(The problem): Whatever the data contains, copy all of it exactly.
- - - - -
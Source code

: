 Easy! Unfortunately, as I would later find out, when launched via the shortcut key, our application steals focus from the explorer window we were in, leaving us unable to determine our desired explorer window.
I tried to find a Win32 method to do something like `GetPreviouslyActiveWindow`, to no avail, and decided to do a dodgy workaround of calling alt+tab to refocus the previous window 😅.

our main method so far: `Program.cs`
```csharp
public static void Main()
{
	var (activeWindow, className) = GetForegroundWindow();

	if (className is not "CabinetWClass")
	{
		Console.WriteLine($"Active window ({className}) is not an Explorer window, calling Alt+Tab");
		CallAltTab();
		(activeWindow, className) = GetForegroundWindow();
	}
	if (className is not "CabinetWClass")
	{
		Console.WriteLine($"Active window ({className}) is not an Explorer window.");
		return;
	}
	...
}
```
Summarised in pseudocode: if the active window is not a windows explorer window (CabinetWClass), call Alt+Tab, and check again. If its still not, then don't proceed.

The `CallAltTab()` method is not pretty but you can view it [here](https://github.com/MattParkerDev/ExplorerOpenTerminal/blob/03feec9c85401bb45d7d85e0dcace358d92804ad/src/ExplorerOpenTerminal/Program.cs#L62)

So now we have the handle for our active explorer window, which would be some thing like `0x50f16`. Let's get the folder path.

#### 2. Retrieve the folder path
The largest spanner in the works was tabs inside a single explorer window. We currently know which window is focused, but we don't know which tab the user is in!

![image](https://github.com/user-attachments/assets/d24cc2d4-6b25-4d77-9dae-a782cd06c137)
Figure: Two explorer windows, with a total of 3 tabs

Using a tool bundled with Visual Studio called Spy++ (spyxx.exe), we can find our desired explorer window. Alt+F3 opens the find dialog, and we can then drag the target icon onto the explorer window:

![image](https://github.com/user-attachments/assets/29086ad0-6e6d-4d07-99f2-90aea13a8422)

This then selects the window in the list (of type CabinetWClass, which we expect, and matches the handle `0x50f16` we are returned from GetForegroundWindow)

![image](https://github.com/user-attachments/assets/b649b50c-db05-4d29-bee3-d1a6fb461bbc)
- - - - -
(Expected output):
Source code

: Easy! Unfortunately, as I would later find out, when launched via the shortcut key, our application steals focus from the explorer window we were in, leaving us unable to determine our desired explorer window.
I tried to find a Win32 method to do something like `GetPreviouslyActiveWindow`, to no avail, and decided to do a dodgy workaround of calling alt+tab to refocus the previous window 😅.

our main method so far: `Program.cs`
```csharp
public static void Main()
{
	var (activeWindow, className) = GetForegroundWindow();

	if (className is not "CabinetWClass")
	{
		Console.WriteLine($"Active window ({className}) is not an Explorer window, calling Alt+Tab");
		CallAltTab();
		(activeWindow, className) = GetForegroundWindow();
	}
	if (className is not "CabinetWClass")
	{
		Console.WriteLine($"Active window ({className}) is not an Explorer window.");
		return;
	}
	...
}
```
Summarised in pseudocode: if the active window is not a windows explorer window (CabinetWClass), call Alt+Tab, and check again. If its still not, then don't proceed.

The `CallAltTab()` method is not pretty but you can view it [here](https://github.com/MattParkerDev/ExplorerOpenTerminal/blob/03feec9c85401bb45d7d85e0dcace358d92804ad/src/ExplorerOpenTerminal/Program.cs#L62)

So now we have the handle for our active explorer window, which would be some thing like `0x50f16`. Let's get the folder path.

#### 2. Retrieve the folder path
The largest spanner in the works was tabs inside a single explorer window. We currently know which window is focused, but we don't know which tab the user is in!

![image](https://github.com/user-attachments/assets/d24cc2d4-6b25-4d77-9dae-a782cd06c137)
Figure: Two explorer windows, with a total of 3 tabs

Using a tool bundled with Visual Studio called Spy++ (spyxx.exe), we can find our desired explorer window. Alt+F3 opens the find dialog, and we can then drag the target icon onto the explorer window:

![image](https://github.com/user-attachments/assets/29086ad0-6e6d-4d07-99f2-90aea13a8422)

This then selects the window in the list (of type CabinetWClass, which we expect, and matches the handle `0x50f16` we are returned from GetForegroundWindow)

![image](https://github.com/user-attachments/assets/b649b50c-db05-4d29-bee3-d1a6fb461bbc)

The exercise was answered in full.